Hunting out the Lake District’s Caverns and Quarries
With local experts Sam Sykes, nature writer Vivienne Crow, and photographer Jack Anstey, we hunted out some of the navigable quarries and caverns in the Lake District in this content marketing piece for Mammut.
Words by Vivienne Crow. Photography by Jack Anstey.
On the drive to a lesser-known Lake District ‘cave’ – the quarries of Little Langdale – we make a quick detour to the famous Rydal Caves. As they’re located next to a busy path high above Rydal Water, I’m not surprised to find a queue of people waiting to negotiate the stepping stones that cross the pool at the mouth of the main, most easily accessible cavern. Making my own wobbly way in, I stop and peer into the dark water to see if I can spot the fish that a group of school children reputedly deposited here years ago. No sign of them today.
The Rydal Caves are often mistaken for natural features, but, like many of the holes in the
ground found throughout Cumbria, they’re man-made – a result of mining and quarrying
operations. Ian Tyler, the area’s foremost mines expert, reckons the industry has left the
county riddled with 5,000 holes. More, even, than Lennon and McCartney claim for
Blackburn, Lancashire. For centuries, slate, copper, lead, even small amounts of gold and
silver were ripped from the fellsides. Almost all of them are abandoned now.
“The dangers associated with quarries are different, but I’m still spooked, especially when I hear a low, deep rumbling noise. I stop. What is it?”
Our next stop, the Little Langdale quarries are more obviously man-made – the woodland surrounding the site is littered with piles of slate and small quarry buildings. We enter via an unlit tunnel. “Mind your head!” Sam shouts as I don my head torch and duck into the dark, low-roofed passageway.

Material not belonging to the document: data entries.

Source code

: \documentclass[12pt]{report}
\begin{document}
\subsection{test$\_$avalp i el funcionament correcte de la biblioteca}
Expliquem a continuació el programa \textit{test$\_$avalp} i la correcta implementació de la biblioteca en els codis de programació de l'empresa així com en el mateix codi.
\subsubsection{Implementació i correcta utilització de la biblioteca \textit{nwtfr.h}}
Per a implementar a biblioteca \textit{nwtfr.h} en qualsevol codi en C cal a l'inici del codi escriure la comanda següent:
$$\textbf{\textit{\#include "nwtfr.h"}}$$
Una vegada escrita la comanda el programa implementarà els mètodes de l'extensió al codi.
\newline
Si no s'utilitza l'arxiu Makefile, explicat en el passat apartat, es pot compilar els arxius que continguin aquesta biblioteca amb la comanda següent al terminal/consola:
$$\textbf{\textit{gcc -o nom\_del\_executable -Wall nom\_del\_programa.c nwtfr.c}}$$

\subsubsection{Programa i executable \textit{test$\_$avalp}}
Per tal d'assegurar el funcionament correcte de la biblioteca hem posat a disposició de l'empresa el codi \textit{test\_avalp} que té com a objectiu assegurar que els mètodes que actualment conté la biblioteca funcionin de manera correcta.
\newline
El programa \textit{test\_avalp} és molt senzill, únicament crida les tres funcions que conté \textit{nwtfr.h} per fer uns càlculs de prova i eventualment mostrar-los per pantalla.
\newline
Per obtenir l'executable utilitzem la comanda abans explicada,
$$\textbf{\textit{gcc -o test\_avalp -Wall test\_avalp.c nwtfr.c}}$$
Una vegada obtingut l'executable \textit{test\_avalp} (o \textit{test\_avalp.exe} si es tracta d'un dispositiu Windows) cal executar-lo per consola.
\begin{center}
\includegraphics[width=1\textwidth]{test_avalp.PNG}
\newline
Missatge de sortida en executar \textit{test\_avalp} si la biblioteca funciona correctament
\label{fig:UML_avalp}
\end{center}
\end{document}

It’s only a few hundred metres long, but it’s eerie and slightly unnerving. I remember being warned never to enter mine tunnels because they’re ‘under-stoped’ which basically means that, as well as the horizontal passages, there would’ve been workings going down into the vein vertically. And, with rock constantly on the move, you never know when you might plummet through the floor. The dangers associated with quarries are different, but I’m still spooked, especially when I hear a low, deep rumbling noise. I stop. What is it? The noise stops. I carry on and the noise starts again. Slowly, the ‘rumbling’ starts to sound more like voices and I see a beam of torchlight coming towards me…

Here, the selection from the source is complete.